How does Steven Hawkings refresh after a long day of work? F5

What's worst then getting struck by lightening? your face.whats worse then seeing your face? NOTHING

Michael Jackson walks into a bar. Everyone runs out, screaming, "AH, a dead guy is walking!"

A baby walks into a bar, not long before it leaves out of the bar.

Then help me understand Nero, people had the free and legal right to decide to be a part of our, or your society if you prefer, where has that option gone now? Where is the people that choose to believe in their own potential and in the one of their equals? Today we live in a society where its basically pop culture to dislike oneself, where it is considered narcissism to like oneself, and you know that we have both been affected, while those we considered allies before, have joined the same people that branded us evil.
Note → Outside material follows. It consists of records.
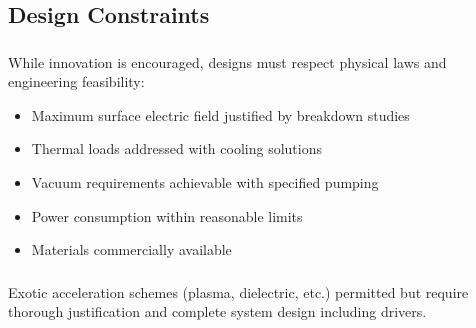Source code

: \subsection{Design Constraints}

\subsubsection{}
While innovation is encouraged, designs must respect physical laws and engineering feasibility:
\begin{itemize}[noitemsep]
    \item Maximum surface electric field justified by breakdown studies
    \item Thermal loads addressed with cooling solutions
    \item Vacuum requirements achievable with specified pumping
    \item Power consumption within reasonable limits
    \item Materials commercially available
\end{itemize}

\subsubsection{}
Exotic acceleration schemes (plasma, dielectric, etc.) permitted but require thorough justification and complete system design including drivers.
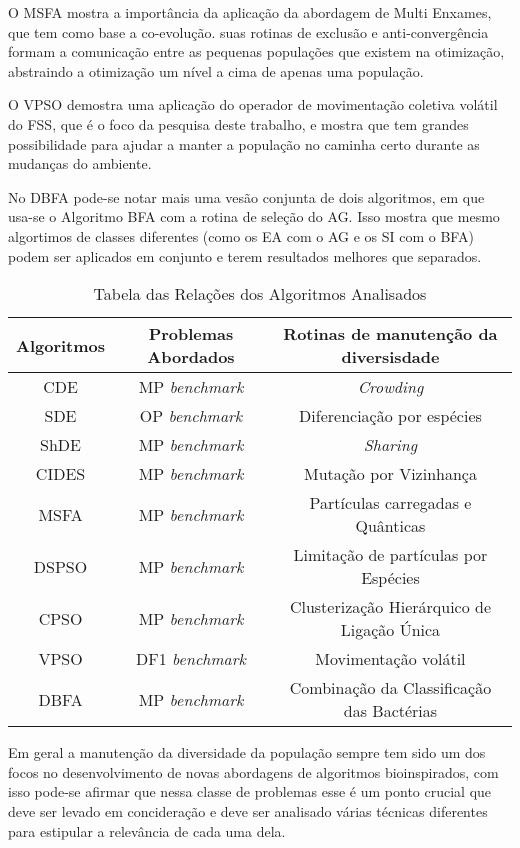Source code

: O MSFA mostra a importância da aplicação da abordagem de Multi Enxames, que tem como base a co-evolução. suas rotinas de exclusão e anti-convergência formam a comunicação entre as pequenas populações que existem na otimização, abstraindo a otimização um nível a cima de apenas uma população.

O VPSO demostra uma aplicação do operador de movimentação coletiva volátil do FSS, que é o foco da pesquisa deste trabalho, e mostra que tem grandes possibilidade para ajudar a manter a população no caminha certo durante as mudanças do ambiente.

No DBFA pode-se notar mais uma vesão conjunta de dois algoritmos, em que usa-se o Algoritmo BFA com a rotina de seleção do AG. Isso mostra que mesmo algortimos de classes diferentes (como os EA com o AG e os SI com o BFA) podem ser aplicados em conjunto e terem resultados melhores que separados.

\begin{table}[]
	\label{tab:problems_table}
	\centering
	\caption{Tabela das Relações dos Algoritmos Analisados}
	\label{my-label}
	\begin{tabular}{|c|c|c|}
		\hline
		Algoritmos & Problemas Abordados & Rotinas de manutenção da diversisdade \\ \hline
		CDE        & MP \textit{benchmark}   & \textit{Crowding} \\ \hline
		SDE        & OP \textit{benchmark}   & Diferenciação por espécies \\ \hline
		ShDE       & MP \textit{benchmark}   & \textit{Sharing} \\ \hline
		CIDES      & MP \textit{benchmark}   & Mutação por Vizinhança \\ \hline
		MSFA       & MP \textit{benchmark}   & Partículas carregadas e Quânticas \\ \hline
		DSPSO      & MP \textit{benchmark}   & Limitação de partículas por Espécies \\ \hline
		CPSO       & MP \textit{benchmark}   & Clusterização Hierárquico de Ligação Única \\ \hline
		VPSO       & DF1 \textit{benchmark}  & Movimentação volátil \\ \hline
		DBFA       & MP \textit{benchmark}   & Combinação da Classificação das Bactérias \\ \hline
	\end{tabular}
\end{table}

Em geral a manutenção da diversidade da população sempre tem sido um dos focos no desenvolvimento de novas abordagens de algoritmos bioinspirados, com isso pode-se afirmar que nessa classe de problemas esse é um ponto crucial que deve ser levado em concideração e deve ser analisado várias técnicas diferentes para estipular a relevância de cada uma dela.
How do you know what to order at a Creole restaurant? Ask the waiter, they are usually familiar enough with the menu to make an educated recommendation.
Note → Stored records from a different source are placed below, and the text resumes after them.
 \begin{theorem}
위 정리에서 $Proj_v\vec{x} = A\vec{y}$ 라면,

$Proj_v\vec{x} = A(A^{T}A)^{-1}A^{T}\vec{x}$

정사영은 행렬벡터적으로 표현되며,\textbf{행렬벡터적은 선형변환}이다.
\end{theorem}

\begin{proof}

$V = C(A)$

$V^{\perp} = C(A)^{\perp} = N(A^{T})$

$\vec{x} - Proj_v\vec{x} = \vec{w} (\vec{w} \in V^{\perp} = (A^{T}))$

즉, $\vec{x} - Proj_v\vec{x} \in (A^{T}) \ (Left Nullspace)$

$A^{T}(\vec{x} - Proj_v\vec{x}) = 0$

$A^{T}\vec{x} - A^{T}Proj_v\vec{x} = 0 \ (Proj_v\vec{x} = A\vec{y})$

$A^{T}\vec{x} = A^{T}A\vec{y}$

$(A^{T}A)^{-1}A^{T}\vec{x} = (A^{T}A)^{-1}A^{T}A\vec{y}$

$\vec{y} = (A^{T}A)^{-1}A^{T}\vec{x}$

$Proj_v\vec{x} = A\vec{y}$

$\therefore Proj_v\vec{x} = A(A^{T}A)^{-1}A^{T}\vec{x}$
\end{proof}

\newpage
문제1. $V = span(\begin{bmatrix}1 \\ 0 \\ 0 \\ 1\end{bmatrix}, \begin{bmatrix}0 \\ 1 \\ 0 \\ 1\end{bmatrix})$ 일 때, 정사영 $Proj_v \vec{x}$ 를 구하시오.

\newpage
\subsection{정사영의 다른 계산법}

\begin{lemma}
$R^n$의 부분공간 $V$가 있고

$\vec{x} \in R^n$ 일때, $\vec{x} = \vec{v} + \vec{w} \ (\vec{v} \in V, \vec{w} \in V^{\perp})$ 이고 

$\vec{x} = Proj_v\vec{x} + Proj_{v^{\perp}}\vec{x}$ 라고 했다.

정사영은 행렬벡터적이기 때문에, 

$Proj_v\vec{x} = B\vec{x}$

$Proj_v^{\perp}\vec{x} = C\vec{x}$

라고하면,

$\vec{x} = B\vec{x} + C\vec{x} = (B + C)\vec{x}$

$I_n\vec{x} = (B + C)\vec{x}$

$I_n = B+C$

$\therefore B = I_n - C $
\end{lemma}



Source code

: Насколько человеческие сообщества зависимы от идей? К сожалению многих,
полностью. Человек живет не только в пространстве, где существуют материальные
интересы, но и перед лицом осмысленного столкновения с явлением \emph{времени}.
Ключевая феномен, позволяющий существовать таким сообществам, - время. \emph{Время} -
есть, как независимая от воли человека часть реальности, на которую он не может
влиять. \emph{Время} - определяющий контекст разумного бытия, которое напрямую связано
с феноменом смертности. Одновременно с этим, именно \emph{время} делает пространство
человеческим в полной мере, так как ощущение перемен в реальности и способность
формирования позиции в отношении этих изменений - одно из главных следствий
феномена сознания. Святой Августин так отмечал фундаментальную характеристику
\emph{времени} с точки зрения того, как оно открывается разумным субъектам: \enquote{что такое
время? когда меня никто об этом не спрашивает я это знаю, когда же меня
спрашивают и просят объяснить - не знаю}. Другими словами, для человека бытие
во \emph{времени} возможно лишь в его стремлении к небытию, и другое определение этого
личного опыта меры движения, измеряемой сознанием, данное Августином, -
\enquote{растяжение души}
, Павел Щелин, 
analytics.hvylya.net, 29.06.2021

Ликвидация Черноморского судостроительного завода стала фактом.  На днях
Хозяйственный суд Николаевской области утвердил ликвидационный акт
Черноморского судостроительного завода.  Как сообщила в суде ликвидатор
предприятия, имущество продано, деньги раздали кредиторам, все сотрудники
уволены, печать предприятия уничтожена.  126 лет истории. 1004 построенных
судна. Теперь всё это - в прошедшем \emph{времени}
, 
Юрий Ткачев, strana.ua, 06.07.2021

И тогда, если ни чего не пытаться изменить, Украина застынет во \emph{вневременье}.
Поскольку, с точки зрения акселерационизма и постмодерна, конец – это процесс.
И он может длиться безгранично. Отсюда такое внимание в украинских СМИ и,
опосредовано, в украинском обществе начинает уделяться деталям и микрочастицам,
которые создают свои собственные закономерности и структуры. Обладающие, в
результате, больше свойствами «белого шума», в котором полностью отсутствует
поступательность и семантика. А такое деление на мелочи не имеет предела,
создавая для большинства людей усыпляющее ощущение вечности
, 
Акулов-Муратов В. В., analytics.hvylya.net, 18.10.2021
how come the tadpoles dad told him he can't be a nurse? he has 2 b a frog!

Sweet! I've just received my free minecraft giftcode! >> Minecraftcodes.info <

A guy, arriving at the pearly gates of Heaven, asks St. Peter "Why did I die? Why me." St. Peter replies: "You died the same way everyone does. Lack of oxygen to the brain."

why was the little girl crying? Because her family was dead

Yo mama is so stupid... She didn't graduate high school.

What do you get when two chickens cross a road? -Salmonella stricken hobos

What do you call a black guy driving a plane? A terrorist.

Yo mama's so fat, I gave her a compliment because we should embrace body acceptance.

Q: Who was shot 50 years ago? A: Abraham Lincoln was shot 50 years ago! (=

Q:Whats not funny? A: Antijokes

prison isnt fun it also is bland kidnapping is a crime but get in the van

Guy: I have a penis growing out of my crotch. Girl: Hah, sucks to be you! Guy: Yeah.

What happened to the man who fell off a cliff? He fell

Roses are red violets are blue What the heck do flowers Have to do with You?

Why did the dog start barking? Because it was a dog.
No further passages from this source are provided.